▸ ASSIGNMENT
All lines from the one containing "Test 1 for concurrency" to the end of the entries below must be output exactly, and no other lines.

===== INFORMATION SHOWN

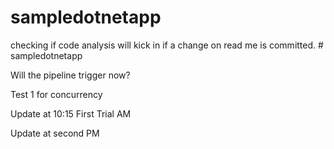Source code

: # sampledotnetapp
checking if code analysis will kick in if a change on read me is committed. # sampledotnetapp

Will the pipeline trigger now?

Test 1 for concurrency

Update at 10:15 First Trial AM

Update at second PM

==========

▸ THE COMPLETED TASK
Test 1 for concurrency

Update at 10:15 First Trial AM

Update at second PM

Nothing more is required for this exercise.